The main offending section of Part 2A is section 18E, which provides as follows:
(1) Each person involved in a civil dispute to which this Part applies is to take reasonable steps having regard to the person’s situation, the nature of the dispute (including the value of any claim and complexity of the issues) and any applicable pre-litigation protocol:
(a) to resolve the dispute by agreement, or
(b) to clarify and narrow the issues in dispute in the event that civil proceedings are commenced.
(2) For the purposes of this section, reasonable steps include (but are not limited to) the following:
(a) notifying the other person of the issues that are, or may be, in dispute, and offering to discuss them, with a view to resolving the dispute,
(b) responding appropriately to any such notification by communicating about what issues are, or may be, in dispute, and offering to discuss them, with a view to resolving the dispute,
(c) exchanging appropriate pre-litigation correspondence, information and documents critical to the resolution of the dispute,
(d) considering, and where appropriate proposing, options for resolving the dispute without the need for civil proceedings in a court, including (but not limited to) resolution through genuine and reasonable negotiations and alternative dispute resolution processes,
(e) taking part in alternative dispute resolution processes.

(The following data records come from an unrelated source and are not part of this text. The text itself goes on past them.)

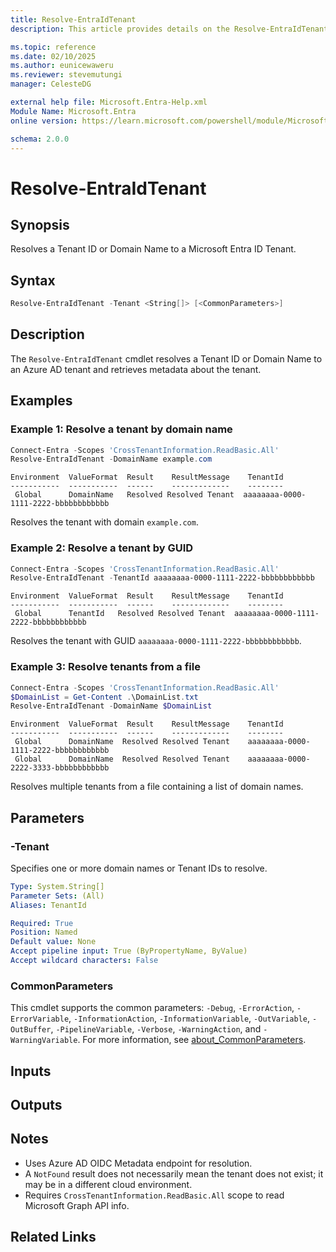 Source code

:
 ```yaml
---
title: Resolve-EntraIdTenant
description: This article provides details on the Resolve-EntraIdTenant command.

ms.topic: reference
ms.date: 02/10/2025
ms.author: eunicewaweru
ms.reviewer: stevemutungi
manager: CelesteDG

external help file: Microsoft.Entra-Help.xml
Module Name: Microsoft.Entra
online version: https://learn.microsoft.com/powershell/module/Microsoft.Entra/Resolve-EntraIdTenant

schema: 2.0.0
---
```


# Resolve-EntraIdTenant

## Synopsis

Resolves a Tenant ID or Domain Name to a Microsoft Entra ID Tenant.

## Syntax

```powershell
Resolve-EntraIdTenant -Tenant <String[]> [<CommonParameters>]
```

## Description

The `Resolve-EntraIdTenant` cmdlet resolves a Tenant ID or Domain Name to an Azure AD tenant and retrieves metadata about the tenant.

## Examples

### Example 1: Resolve a tenant by domain name

```powershell
Connect-Entra -Scopes 'CrossTenantInformation.ReadBasic.All'
Resolve-EntraIdTenant -DomainName example.com
```

```output
Environment  ValueFormat  Result    ResultMessage    TenantId
-----------  -----------  ------    -------------    --------
 Global      DomainName   Resolved Resolved Tenant  aaaaaaaa-0000-1111-2222-bbbbbbbbbbbb

```

Resolves the tenant with domain `example.com`.

### Example 2: Resolve a tenant by GUID

```powershell
Connect-Entra -Scopes 'CrossTenantInformation.ReadBasic.All'
Resolve-EntraIdTenant -TenantId aaaaaaaa-0000-1111-2222-bbbbbbbbbbbb
```

```output
Environment  ValueFormat  Result    ResultMessage    TenantId
-----------  -----------  ------    -------------    --------
 Global      TenantId   Resolved Resolved Tenant  aaaaaaaa-0000-1111-2222-bbbbbbbbbbbb

```

Resolves the tenant with GUID `aaaaaaaa-0000-1111-2222-bbbbbbbbbbbb`.

### Example 3: Resolve tenants from a file

```powershell
Connect-Entra -Scopes 'CrossTenantInformation.ReadBasic.All'
$DomainList = Get-Content .\DomainList.txt
Resolve-EntraIdTenant -DomainName $DomainList
```

```output
Environment  ValueFormat  Result    ResultMessage    TenantId
-----------  -----------  ------    -------------    --------
 Global      DomainName  Resolved Resolved Tenant    aaaaaaaa-0000-1111-2222-bbbbbbbbbbbb
 Global      DomainName  Resolved Resolved Tenant    aaaaaaaa-0000-2222-3333-bbbbbbbbbbbb

```

Resolves multiple tenants from a file containing a list of domain names.

## Parameters

### -Tenant

Specifies one or more domain names or Tenant IDs to resolve.

```yaml
Type: System.String[]
Parameter Sets: (All)
Aliases: TenantId

Required: True
Position: Named
Default value: None
Accept pipeline input: True (ByPropertyName, ByValue)
Accept wildcard characters: False
```

### CommonParameters

This cmdlet supports the common parameters: `-Debug`, `-ErrorAction`, `-ErrorVariable`, `-InformationAction`, `-InformationVariable`, `-OutVariable`, `-OutBuffer`, `-PipelineVariable`, `-Verbose`, `-WarningAction`, and `-WarningVariable`. For more information, see [about_CommonParameters](https://go.microsoft.com/fwlink/?LinkID=113216).

## Inputs

## Outputs

## Notes

- Uses Azure AD OIDC Metadata endpoint for resolution.
- A `NotFound` result does not necessarily mean the tenant does not exist; it may be in a different cloud environment.
- Requires `CrossTenantInformation.ReadBasic.All` scope to read Microsoft Graph API info.

## Related Links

(3) Each person involved in a civil dispute to which this Part applies is not to unreasonably refuse to participate in genuine and reasonable negotiations or alternative dispute resolution processes.
(4) Nothing in this section requires a person to provide any correspondence, information or document that might tend to incriminate the person.
Mr Smith said that while a large number of lawyers were already taking reasonable steps, the remainder needed to be encouraged to do the same. However Mr Smith said that certain stakeholders had raised the possibility of unintended consequences of the new procedures. By this I assume Mr Smith is referring to increased costs as a result of complying with the pre-litigation requirements and satellite disputes over compliance.

Mr Smith said that Part 2A is being postponed for 18 months so that the New South Wales government can observe the Federal Court's recently adopted pre-litigation procedures which commenced on 1 August 2011. See my earlier blog post 'Civil Dispute Resolution Bill - federal pre-litigation procedures' for information on this.

The Victorian government repealed Chapter 3 of the Civil Procedure Act 2010 (Vic), which imposed similar requirements to Part 2A. See my earlier blog post 'Repeal of the pre-litigation requirements from the Civil Procedure Act 2010 (Vic)' for information on this.